Desde que me foi apresentado, em algum
dia no meu Ensino Fundamental, que eu me encantei pelo Soneto de Fidelidade, do
Vinicius de Moraes. Foi o primeiro soneto que decorei e com certeza é o único
que ainda guardo intacto na memória. Ainda assim, as duas últimas estrofes
sempre me causaram grande desconforto. Questionava o poeta na minha cabeça,
perguntando a ele porque a solidão teria que ser o fim de quem ama, e porque
ele achava que o amor era apenas chama. Afinal, por que não poderia ser
infinito pela eternidade? Não conseguia aceitar essa visão do amor, que para
mim era tão limitada.
Com o tempo, brigava mentalmente com
Vinicius de Moraes e Camões e argumentava que o amor de que falavam era o
romântico, e não o amor verdadeiro. O que seria esse amor verdadeiro, eu não
tinha certeza. Só sabia que a 1ª Carta aos Coríntios traduzia o que eu
imaginava que ele pudesse ser. A minha tristeza foi tentar entender porque
Renato Russo teria unido em Monte Castelo essas duas noções de amor tão
distintas, da Carta e de Camões! Pensava “Renato, mas você juntou as duas
coisas como se elas concordassem e se complementassem, mas elas são
radicalmente distintas”!
E, assim, fui levando comigo essas
noções do amor. Pensava que o amor romântico era o ideal dos que não tinham
ainda aprendido a amar, e que o meu objetivo seria sempre o amor verdadeiro.
Essa concepção me fez amadurecer, realmente; a olhar para o outro e enxergar a
alteridade, um outro além de mim, diferente de mim, o qual procuro conhecer e
compreender e para o qual procuro doar o melhor de mim. O amor então começou a
estar intimamente relacionado, para mim, com a doação, o respeito, a paciência,
a construção, a troca e o aprendizado.
Apesar disso, algo ainda estava
desajustado: na minha concepção de amor, não havia finitude. Não era possível
um amor terminar. Se terminou, é porque não era amor. E então o sofrimento da
desilusão era sempre devastador. Mas afinal, se há desilusão é porque houve
ilusão. E eu me perguntava: “o amor é uma ilusão? ”. E eu mesma respondia:
“não, mas você constrói as ilusões.
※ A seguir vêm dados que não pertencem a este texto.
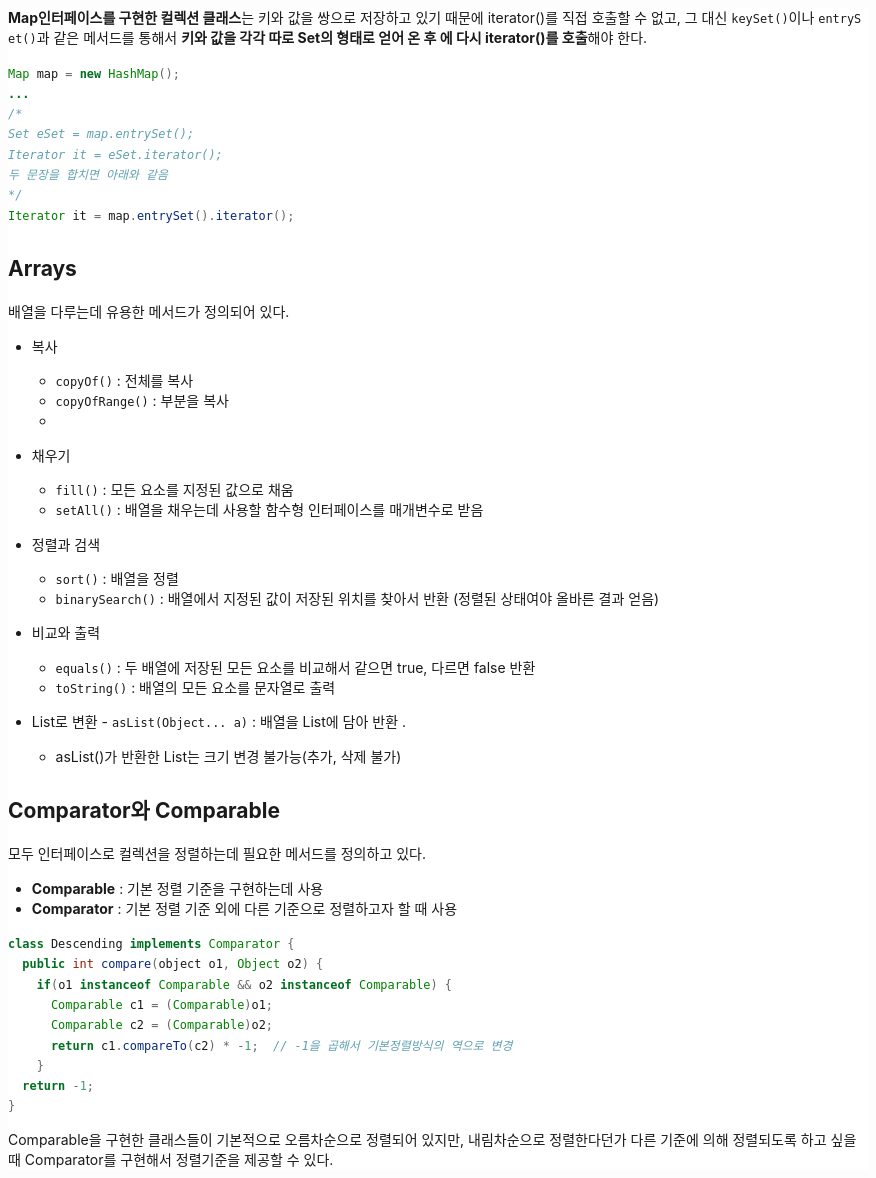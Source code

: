 **Map인터페이스를 구현한 컬렉션 클래스**는 키와 값을 쌍으로 저장하고 있기 때문에 iterator()를 직접 호출할 수 없고, 
그 대신 `keySet()`이나 `entrySet()`과 같은 메서드를 통해서 **키와 값을 각각 따로 Set의 형태로 얻어 온 후 에 다시 iterator()를 호출**해야 한다. 
```java
Map map = new HashMap();
...
/*
Set eSet = map.entrySet();
Iterator it = eSet.iterator();
두 문장을 합치면 아래와 같음 
*/
Iterator it = map.entrySet().iterator();
```

## Arrays
배열을 다루는데 유용한 메서드가 정의되어 있다. 

* 복사
    * `copyOf()` : 전체를 복사 
    * `copyOfRange()` : 부분을 복사
    * 
* 채우기
    * `fill()` : 모든 요소를 지정된 값으로 채움
    * `setAll()` : 배열을 채우는데 사용할 함수형 인터페이스를 매개변수로 받음
      
* 정렬과 검색
    * `sort()` : 배열을 정렬
    * `binarySearch()` : 배열에서 지정된 값이 저장된 위치를 찾아서 반환 (정렬된 상태여야 올바른 결과 얻음)
      
* 비교와 출력
    * `equals()` : 두 배열에 저장된 모든 요소를 비교해서 같으면 true, 다르면 false 반환
    * `toString()` : 배열의 모든 요소를 문자열로 출력
      
* List로 변환 - `asList(Object... a)` : 배열을 List에 담아 반환 .
    * asList()가 반환한 List는 크기 변경 불가능(추가, 삭제 불가)


## Comparator와 Comparable 
모두 인터페이스로 컬렉션을 정렬하는데 필요한 메서드를 정의하고 있다.
* **Comparable** : 기본 정렬 기준을 구현하는데 사용
* **Comparator** : 기본 정렬 기준 외에 다른 기준으로 정렬하고자 할 때 사용

```java
class Descending implements Comparator {
  public int compare(object o1, Object o2) {
    if(o1 instanceof Comparable && o2 instanceof Comparable) {
      Comparable c1 = (Comparable)o1;
      Comparable c2 = (Comparable)o2;
      return c1.compareTo(c2) * -1;  // -1을 곱해서 기본정렬방식의 역으로 변경
    }
  return -1;
}
```
Comparable을 구현한 클래스들이 기본적으로 오름차순으로 정렬되어 있지만, 내림차순으로 정렬한다던가 다른 기준에 의해 정렬되도록 하고 싶을 때 Comparator를 구현해서 정렬기준을 제공할 수 있다.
Você cria pessoas fictícias que atendem
prontamente aos seus desejos e correspondem às suas expectativas, e isso não é
amor”. Comecei a entender que o meu ideal de amor podia ser muito bom, mas que
a minha forma de amar estava bem longe dele. Comecei a lidar com as minhas
carências. Um dia elas me gritaram que eu morreria se ninguém me amasse. Um dia
elas me mostraram que viver dentro de mim mesma era insuportável, e que eu
precisava viver no outro, algum outro. Comecei a lidar com o meu egoísmo, o
qual me separou das fontes infinitas de Amor, e o qual me faz não saber amar,
nem a mim e nem aos outros.
Agora entendo que a minha recusa em
aceitar a finitude do amor não vinha bem de uma posição filosófica, mas de uma
resistência profunda em aceitar que o outro e as circunstâncias jamais estarão
sob meu controle. Posso viver uma linda história romântica e ela acabar sem que
eu queira, posso amar alguém que não me ama de volta, posso achar e desejar que
seja para sempre, mas o sentimento dentro de mim mesma acabar. Acredito, e hoje
aceito que minhas crenças estejam em constante metamorfose, que o amor
verdadeiro seja realmente para a eternidade. Acredito que os laços criados pelo
amor sejam indissolúveis, independentes de tempo e espaço. No entanto, acredito
que o encontro romântico com o outro, esse encontro, do qual imagino terem
falado Vinicius e Camões em seus sonetos, seja invariavelmente finito, e
realmente chama.
O encontro romântico não é ilusão, mas
é temporário. Dele pode surgir o amor verdadeiro, esse sim para a eternidade,
mas isso não é garantia de que a união romântica seja eterna. A união ocorrerá
enquanto houver troca e aprendizado. O amor sempre permanece, mas nem sempre a
união. Continuo amando de forma diferente, e seguimos caminhos distintos.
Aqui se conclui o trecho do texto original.